§ **What you have to do**: Determine how many lines of this material contain "systemctl". Give only the number.

§ **Record set**:
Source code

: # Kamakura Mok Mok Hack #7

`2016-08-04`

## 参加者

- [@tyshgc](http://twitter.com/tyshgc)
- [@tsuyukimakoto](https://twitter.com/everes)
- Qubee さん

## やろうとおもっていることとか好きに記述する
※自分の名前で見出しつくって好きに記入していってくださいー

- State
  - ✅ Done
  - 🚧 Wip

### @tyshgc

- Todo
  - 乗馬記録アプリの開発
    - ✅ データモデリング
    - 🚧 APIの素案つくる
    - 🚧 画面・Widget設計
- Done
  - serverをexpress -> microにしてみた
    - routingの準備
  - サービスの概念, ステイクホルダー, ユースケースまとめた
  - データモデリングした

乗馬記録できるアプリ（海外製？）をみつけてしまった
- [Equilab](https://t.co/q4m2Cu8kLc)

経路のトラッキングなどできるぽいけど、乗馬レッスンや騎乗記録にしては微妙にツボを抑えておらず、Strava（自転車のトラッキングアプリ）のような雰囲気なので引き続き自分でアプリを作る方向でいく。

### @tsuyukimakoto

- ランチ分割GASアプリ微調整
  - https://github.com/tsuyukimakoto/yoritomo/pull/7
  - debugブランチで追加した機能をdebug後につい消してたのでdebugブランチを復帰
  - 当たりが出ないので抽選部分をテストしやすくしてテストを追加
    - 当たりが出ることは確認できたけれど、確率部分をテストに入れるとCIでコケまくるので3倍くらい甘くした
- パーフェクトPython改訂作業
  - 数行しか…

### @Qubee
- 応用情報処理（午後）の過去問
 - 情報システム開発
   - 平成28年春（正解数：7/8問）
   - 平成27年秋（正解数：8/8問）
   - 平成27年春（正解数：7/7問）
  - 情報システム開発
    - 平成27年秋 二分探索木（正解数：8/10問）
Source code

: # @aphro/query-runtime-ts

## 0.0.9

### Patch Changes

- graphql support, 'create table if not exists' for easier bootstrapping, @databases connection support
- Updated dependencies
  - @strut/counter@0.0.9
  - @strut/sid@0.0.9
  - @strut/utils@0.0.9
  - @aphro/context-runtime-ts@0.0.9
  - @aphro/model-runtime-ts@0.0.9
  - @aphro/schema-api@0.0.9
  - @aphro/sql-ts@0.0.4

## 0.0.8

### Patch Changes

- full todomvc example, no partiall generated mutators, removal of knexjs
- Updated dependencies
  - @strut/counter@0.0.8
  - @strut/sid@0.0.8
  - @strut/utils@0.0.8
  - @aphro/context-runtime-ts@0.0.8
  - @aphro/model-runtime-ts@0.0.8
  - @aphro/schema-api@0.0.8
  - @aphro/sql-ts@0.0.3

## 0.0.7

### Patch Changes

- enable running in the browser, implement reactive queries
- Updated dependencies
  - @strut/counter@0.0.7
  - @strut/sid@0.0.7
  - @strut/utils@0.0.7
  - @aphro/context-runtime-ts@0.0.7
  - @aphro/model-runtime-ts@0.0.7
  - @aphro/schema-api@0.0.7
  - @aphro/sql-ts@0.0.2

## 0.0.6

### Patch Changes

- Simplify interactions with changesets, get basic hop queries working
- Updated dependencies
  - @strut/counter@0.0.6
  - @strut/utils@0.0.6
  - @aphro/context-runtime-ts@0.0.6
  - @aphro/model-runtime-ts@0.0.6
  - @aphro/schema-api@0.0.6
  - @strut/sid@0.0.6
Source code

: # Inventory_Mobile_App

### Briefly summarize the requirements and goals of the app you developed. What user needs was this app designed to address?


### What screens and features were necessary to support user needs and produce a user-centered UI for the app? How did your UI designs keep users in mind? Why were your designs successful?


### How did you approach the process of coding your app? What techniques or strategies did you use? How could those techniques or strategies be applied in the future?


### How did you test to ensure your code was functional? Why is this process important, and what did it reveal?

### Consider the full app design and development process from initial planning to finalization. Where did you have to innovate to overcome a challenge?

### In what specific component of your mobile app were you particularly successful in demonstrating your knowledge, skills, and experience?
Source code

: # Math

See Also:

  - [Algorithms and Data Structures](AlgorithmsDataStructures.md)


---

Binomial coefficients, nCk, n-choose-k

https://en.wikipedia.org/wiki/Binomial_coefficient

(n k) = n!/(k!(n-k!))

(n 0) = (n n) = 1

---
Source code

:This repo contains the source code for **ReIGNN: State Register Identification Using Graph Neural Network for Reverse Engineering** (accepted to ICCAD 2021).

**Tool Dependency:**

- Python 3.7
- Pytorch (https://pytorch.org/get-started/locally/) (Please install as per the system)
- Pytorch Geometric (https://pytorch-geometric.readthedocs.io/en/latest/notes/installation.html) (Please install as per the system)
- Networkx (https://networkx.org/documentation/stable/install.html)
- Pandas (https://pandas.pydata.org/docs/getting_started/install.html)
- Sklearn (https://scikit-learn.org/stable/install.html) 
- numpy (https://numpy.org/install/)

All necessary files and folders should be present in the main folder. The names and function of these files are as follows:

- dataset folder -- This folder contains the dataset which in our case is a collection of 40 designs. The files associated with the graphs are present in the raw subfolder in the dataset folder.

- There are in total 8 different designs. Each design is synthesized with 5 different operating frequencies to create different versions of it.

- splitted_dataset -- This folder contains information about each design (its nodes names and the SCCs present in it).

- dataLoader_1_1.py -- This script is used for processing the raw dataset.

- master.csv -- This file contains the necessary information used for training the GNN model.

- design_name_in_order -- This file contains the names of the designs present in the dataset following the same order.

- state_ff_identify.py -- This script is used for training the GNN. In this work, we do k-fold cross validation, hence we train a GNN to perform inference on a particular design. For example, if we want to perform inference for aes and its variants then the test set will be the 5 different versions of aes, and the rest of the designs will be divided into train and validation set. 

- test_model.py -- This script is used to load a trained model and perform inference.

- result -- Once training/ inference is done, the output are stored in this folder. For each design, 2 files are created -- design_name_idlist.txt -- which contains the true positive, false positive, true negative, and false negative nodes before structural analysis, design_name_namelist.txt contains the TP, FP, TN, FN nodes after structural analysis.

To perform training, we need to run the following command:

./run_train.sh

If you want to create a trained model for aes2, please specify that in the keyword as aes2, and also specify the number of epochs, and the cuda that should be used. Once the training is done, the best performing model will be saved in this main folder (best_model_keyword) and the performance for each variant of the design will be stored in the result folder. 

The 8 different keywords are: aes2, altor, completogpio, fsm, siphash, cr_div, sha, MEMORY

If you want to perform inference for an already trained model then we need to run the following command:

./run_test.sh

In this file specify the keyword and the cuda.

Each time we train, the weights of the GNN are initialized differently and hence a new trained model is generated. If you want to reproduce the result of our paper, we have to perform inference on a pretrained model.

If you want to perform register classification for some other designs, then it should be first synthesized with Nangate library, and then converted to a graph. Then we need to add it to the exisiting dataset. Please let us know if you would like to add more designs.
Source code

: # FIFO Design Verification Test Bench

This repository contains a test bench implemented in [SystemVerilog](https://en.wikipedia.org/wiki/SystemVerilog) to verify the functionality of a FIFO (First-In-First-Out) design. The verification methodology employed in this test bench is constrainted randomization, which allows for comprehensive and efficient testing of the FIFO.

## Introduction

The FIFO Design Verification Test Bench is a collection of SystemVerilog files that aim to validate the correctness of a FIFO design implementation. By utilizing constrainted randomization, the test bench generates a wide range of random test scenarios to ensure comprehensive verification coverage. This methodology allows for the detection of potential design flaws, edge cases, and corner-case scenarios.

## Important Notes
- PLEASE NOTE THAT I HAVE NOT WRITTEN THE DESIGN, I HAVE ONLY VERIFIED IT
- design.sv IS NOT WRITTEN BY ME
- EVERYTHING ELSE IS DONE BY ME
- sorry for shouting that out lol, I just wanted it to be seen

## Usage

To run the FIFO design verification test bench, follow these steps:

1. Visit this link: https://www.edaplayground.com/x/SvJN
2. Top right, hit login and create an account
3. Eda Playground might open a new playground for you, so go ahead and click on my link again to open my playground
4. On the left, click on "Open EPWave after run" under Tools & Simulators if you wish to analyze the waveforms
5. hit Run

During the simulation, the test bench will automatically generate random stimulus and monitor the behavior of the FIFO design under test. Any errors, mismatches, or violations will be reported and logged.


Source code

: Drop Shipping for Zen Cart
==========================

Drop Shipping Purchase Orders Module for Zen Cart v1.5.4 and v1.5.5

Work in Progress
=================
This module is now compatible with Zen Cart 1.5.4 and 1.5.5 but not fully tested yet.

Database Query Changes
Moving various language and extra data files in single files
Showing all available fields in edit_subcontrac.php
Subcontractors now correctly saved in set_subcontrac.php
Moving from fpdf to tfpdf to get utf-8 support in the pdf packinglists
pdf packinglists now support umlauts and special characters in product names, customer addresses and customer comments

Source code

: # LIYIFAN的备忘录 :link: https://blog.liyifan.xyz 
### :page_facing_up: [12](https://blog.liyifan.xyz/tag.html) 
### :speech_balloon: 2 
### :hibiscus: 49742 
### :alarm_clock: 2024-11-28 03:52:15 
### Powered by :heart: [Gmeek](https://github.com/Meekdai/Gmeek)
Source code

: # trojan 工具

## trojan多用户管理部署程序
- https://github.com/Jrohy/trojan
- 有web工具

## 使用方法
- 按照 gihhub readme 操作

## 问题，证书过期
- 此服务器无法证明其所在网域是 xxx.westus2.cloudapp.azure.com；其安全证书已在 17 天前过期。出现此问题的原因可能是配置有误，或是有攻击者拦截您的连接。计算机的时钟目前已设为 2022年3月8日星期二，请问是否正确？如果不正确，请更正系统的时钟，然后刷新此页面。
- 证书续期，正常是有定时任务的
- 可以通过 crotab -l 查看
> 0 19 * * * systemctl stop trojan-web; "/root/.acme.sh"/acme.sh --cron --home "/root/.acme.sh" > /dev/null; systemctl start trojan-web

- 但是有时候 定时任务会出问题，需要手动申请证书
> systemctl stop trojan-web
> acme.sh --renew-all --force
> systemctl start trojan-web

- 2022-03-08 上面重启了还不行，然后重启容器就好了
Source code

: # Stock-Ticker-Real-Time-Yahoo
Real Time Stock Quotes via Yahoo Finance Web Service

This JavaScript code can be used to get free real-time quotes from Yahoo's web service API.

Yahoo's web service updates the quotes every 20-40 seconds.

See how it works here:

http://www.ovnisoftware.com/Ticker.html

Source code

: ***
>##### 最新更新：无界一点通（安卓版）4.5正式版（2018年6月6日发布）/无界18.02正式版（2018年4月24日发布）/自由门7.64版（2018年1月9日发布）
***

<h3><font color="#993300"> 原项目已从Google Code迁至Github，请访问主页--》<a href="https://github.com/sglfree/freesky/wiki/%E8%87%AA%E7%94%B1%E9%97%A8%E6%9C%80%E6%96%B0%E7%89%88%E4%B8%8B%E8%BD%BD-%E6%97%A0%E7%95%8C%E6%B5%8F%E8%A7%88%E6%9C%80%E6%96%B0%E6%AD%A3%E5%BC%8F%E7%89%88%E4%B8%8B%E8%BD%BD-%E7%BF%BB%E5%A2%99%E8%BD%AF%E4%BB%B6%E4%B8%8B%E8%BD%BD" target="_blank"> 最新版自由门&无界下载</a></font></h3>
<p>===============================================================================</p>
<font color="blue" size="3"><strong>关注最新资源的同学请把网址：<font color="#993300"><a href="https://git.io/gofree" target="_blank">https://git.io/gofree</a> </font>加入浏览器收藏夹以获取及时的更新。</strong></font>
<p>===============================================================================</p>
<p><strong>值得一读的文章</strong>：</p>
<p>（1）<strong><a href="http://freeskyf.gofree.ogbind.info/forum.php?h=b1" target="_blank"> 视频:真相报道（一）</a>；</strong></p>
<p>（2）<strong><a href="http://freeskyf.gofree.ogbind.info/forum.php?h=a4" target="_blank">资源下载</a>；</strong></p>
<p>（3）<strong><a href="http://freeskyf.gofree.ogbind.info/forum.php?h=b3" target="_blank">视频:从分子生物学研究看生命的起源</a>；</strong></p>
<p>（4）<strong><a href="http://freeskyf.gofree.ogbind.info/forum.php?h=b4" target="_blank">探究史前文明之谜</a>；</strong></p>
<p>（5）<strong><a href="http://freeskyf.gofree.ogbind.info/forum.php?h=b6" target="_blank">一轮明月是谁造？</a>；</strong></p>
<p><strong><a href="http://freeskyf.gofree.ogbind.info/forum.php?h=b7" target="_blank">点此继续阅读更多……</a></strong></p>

§ **Answer for the task**: 3